INSTRUCTIONS TO FOLLOW → Write out the stretch of lines below that begins at the line with "In 2022, new" and ends at the line with "## Kinderzimmer Wandtattoo", including both, exactly as given and nothing more.

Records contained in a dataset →
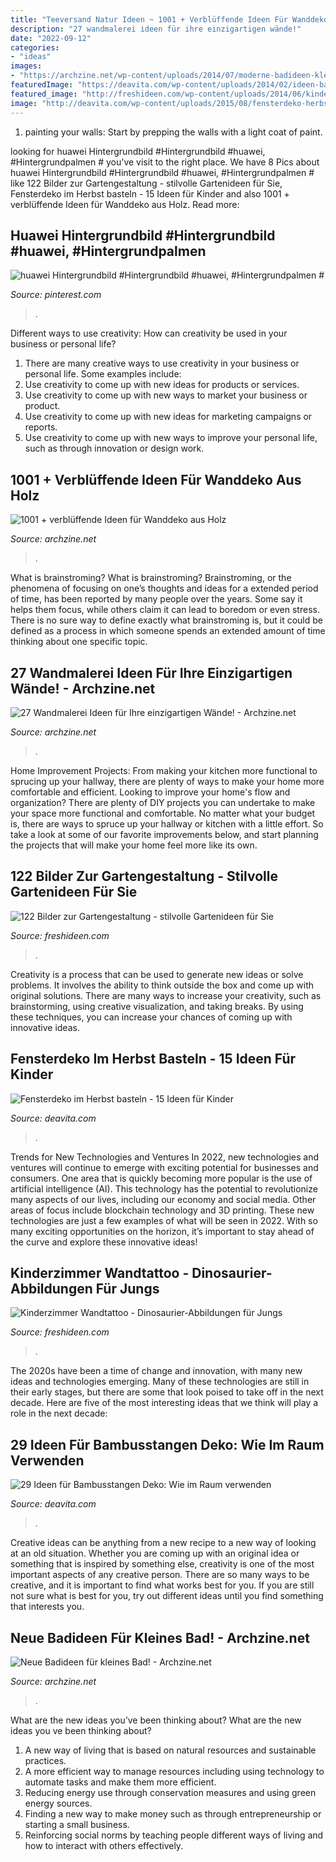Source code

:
 ```yaml
---
title: "Teeversand Natur Ideen ~ 1001 + Verblüffende Ideen Für Wanddeko Aus Holz"
description: "27 wandmalerei ideen für ihre einzigartigen wände!"
date: "2022-09-12"
categories:
- "ideas"
images:
- "https://archzine.net/wp-content/uploads/2014/07/moderne-badideen-kleines-bad-dunkle-farbtöne.jpg"
featuredImage: "https://deavita.com/wp-content/uploads/2014/02/ideen-bambusstangen-deko-kuebel-stein-veranda.jpg"
featured_image: "http://freshideen.com/wp-content/uploads/2014/06/kinderzimmer-gestalten-wandtattoo-wandtapete-ideen-dinosaurier.jpg"
image: "http://deavita.com/wp-content/uploads/2015/08/fensterdeko-herbst-basteln-fensterrahmen-alt-idee-vintage-bild-mini-kuerbisse.jpg"
---
```



1. painting your walls: Start by prepping the walls with a light coat of paint.

	

		
looking for huawei Hintergrundbild #Hintergrundbild #huawei, #Hintergrundpalmen # you've visit to the right place. We have 8 Pics about huawei Hintergrundbild #Hintergrundbild #huawei, #Hintergrundpalmen # like 122 Bilder zur Gartengestaltung - stilvolle Gartenideen für Sie, Fensterdeko im Herbst basteln - 15 Ideen für Kinder and also 1001 + verblüffende Ideen für Wanddeko aus Holz. Read more:
		
    
## Huawei Hintergrundbild #Hintergrundbild #huawei, #Hintergrundpalmen #

<img loading=lazy src="https://i.pinimg.com/736x/47/9f/73/479f73cbc7b7a1a437398d6aef617e0c.jpg" onerror="this.onerror=null;this.src='https://tse3.mm.bing.net/th?id=OIP.VOZBqv63GSb4ShixIYO30gHaNK&amp;pid=15.1';" alt="huawei Hintergrundbild #Hintergrundbild #huawei, #Hintergrundpalmen #">

_Source: pinterest.com_

>. 

	

Different ways to use creativity: How can creativity be used in your business or personal life?
1. There are many creative ways to use creativity in your business or personal life. Some examples include: 
2. Use creativity to come up with new ideas for products or services. 
3. Use creativity to come up with new ways to market your business or product. 
4. Use creativity to come up with new ideas for marketing campaigns or reports. 
5. Use creativity to come up with new ways to improve your personal life, such as through innovation or design work.

    
## 1001 + Verblüffende Ideen Für Wanddeko Aus Holz

<img loading=lazy src="https://archzine.net/wp-content/uploads/2015/05/holz-wanddeko-holz-wanddeko-selber-machen-wanddeko-ideen-.jpg" onerror="this.onerror=null;this.src='https://tse2.mm.bing.net/th?id=OIP.9D8s3JH1JH3cebWwx8nWVwHaHa&amp;pid=15.1';" alt="1001 + verblüffende Ideen für Wanddeko aus Holz">

_Source: archzine.net_

>. 

	

What is brainstroming?
What is brainstroming? Brainstroming, or the phenomena of focusing on one’s thoughts and ideas for a extended period of time, has been reported by many people over the years. Some say it helps them focus, while others claim it can lead to boredom or even stress. There is no sure way to define exactly what brainstroming is, but it could be defined as a process in which someone spends an extended amount of time thinking about one specific topic.

    
## 27 Wandmalerei Ideen Für Ihre Einzigartigen Wände! - Archzine.net

<img loading=lazy src="https://archzine.net/wp-content/uploads/2014/07/wandmalerei-ideen-baum-kindezimmer.jpg" onerror="this.onerror=null;this.src='https://tse4.mm.bing.net/th?id=OIP.MQjMASW7Ozic6gfbGVZPJwHaLY&amp;pid=15.1';" alt="27 Wandmalerei Ideen für Ihre einzigartigen Wände! - Archzine.net">

_Source: archzine.net_

>. 

	

Home Improvement Projects: From making your kitchen more functional to sprucing up your hallway, there are plenty of ways to make your home more comfortable and efficient.
Looking to improve your home's flow and organization? There are plenty of DIY projects you can undertake to make your space more functional and comfortable. No matter what your budget is, there are ways to spruce up your hallway or kitchen with a little effort. So take a look at some of our favorite improvements below, and start planning the projects that will make your home feel more like its own.

    
## 122 Bilder Zur Gartengestaltung - Stilvolle Gartenideen Für Sie

<img loading=lazy src="https://freshideen.com/wp-content/uploads/2014/03/unterhaltesamer-garten-perfekt-für-kleine-höfe.jpg" onerror="this.onerror=null;this.src='https://tse2.mm.bing.net/th?id=OIP.3yKTtnyot230VX773PcO_QHaLG&amp;pid=15.1';" alt="122 Bilder zur Gartengestaltung - stilvolle Gartenideen für Sie">

_Source: freshideen.com_

>. 

	

Creativity is a process that can be used to generate new ideas or solve problems. It involves the ability to think outside the box and come up with original solutions. There are many ways to increase your creativity, such as brainstorming, using creative visualization, and taking breaks. By using these techniques, you can increase your chances of coming up with innovative ideas.

    
## Fensterdeko Im Herbst Basteln - 15 Ideen Für Kinder

<img loading=lazy src="http://deavita.com/wp-content/uploads/2015/08/fensterdeko-herbst-basteln-fensterrahmen-alt-idee-vintage-bild-mini-kuerbisse.jpg" onerror="this.onerror=null;this.src='https://tse3.mm.bing.net/th?id=OIP.0w8NqS-JGGQhe7JAphyeSwHaLH&amp;pid=15.1';" alt="Fensterdeko im Herbst basteln - 15 Ideen für Kinder">

_Source: deavita.com_

>. 

	

Trends for New Technologies and Ventures
In 2022, new technologies and ventures will continue to emerge with exciting potential for businesses and consumers. One area that is quickly becoming more popular is the use of artificial intelligence (AI). This technology has the potential to revolutionize many aspects of our lives, including our economy and social media. Other areas of focus include blockchain technology and 3D printing. These new technologies are just a few examples of what will be seen in 2022. With so many exciting opportunities on the horizon, it’s important to stay ahead of the curve and explore these innovative ideas!

    
## Kinderzimmer Wandtattoo - Dinosaurier-Abbildungen Für Jungs

<img loading=lazy src="http://freshideen.com/wp-content/uploads/2014/06/kinderzimmer-gestalten-wandtattoo-wandtapete-ideen-dinosaurier.jpg" onerror="this.onerror=null;this.src='https://tse4.mm.bing.net/th?id=OIP.LfH4FmxxhjB1Bl4AI5zWgQHaHo&amp;pid=15.1';" alt="Kinderzimmer Wandtattoo - Dinosaurier-Abbildungen für Jungs">

_Source: freshideen.com_

>. 

	

The 2020s have been a time of change and innovation, with many new ideas and technologies emerging. Many of these technologies are still in their early stages, but there are some that look poised to take off in the next decade. Here are five of the most interesting ideas that we think will play a role in the next decade:

    
## 29 Ideen Für Bambusstangen Deko: Wie Im Raum Verwenden

<img loading=lazy src="https://deavita.com/wp-content/uploads/2014/02/ideen-bambusstangen-deko-kuebel-stein-veranda.jpg" onerror="this.onerror=null;this.src='https://tse4.mm.bing.net/th?id=OIP.RDnauTsPvNxhhmeO4bxOgwHaJ4&amp;pid=15.1';" alt="29 Ideen für Bambusstangen Deko: Wie im Raum verwenden">

_Source: deavita.com_

>. 

	

Creative ideas can be anything from a new recipe to a new way of looking at an old situation. Whether you are coming up with an original idea or something that is inspired by something else, creativity is one of the most important aspects of any creative person. There are so many ways to be creative, and it is important to find what works best for you. If you are still not sure what is best for you, try out different ideas until you find something that interests you.

    
## Neue Badideen Für Kleines Bad! - Archzine.net

<img loading=lazy src="https://archzine.net/wp-content/uploads/2014/07/moderne-badideen-kleines-bad-dunkle-farbtöne.jpg" onerror="this.onerror=null;this.src='https://tse3.mm.bing.net/th?id=OIP.eNonWK3C1feVHc1Lx6o9_AHaLH&amp;pid=15.1';" alt="Neue Badideen für kleines Bad! - Archzine.net">

_Source: archzine.net_

>. 

	

What are the new ideas you’ve been thinking about?
What are the new ideas you ve been thinking about? 

1. A new way of living that is based on natural resources and sustainable practices. 
2. A more efficient way to manage resources including using technology to automate tasks and make them more efficient. 
3. Reducing energy use through conservation measures and using green energy sources. 
4. Finding a new way to make money such as through entrepreneurship or starting a small business. 
5. Reinforcing social norms by teaching people different ways of living and how to interact with others effectively.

RESULT →
In 2022, new technologies and ventures will continue to emerge with exciting potential for businesses and consumers. One area that is quickly becoming more popular is the use of artificial intelligence (AI). This technology has the potential to revolutionize many aspects of our lives, including our economy and social media. Other areas of focus include blockchain technology and 3D printing. These new technologies are just a few examples of what will be seen in 2022. With so many exciting opportunities on the horizon, it’s important to stay ahead of the curve and explore these innovative ideas!

    
## Kinderzimmer Wandtattoo - Dinosaurier-Abbildungen Für Jungs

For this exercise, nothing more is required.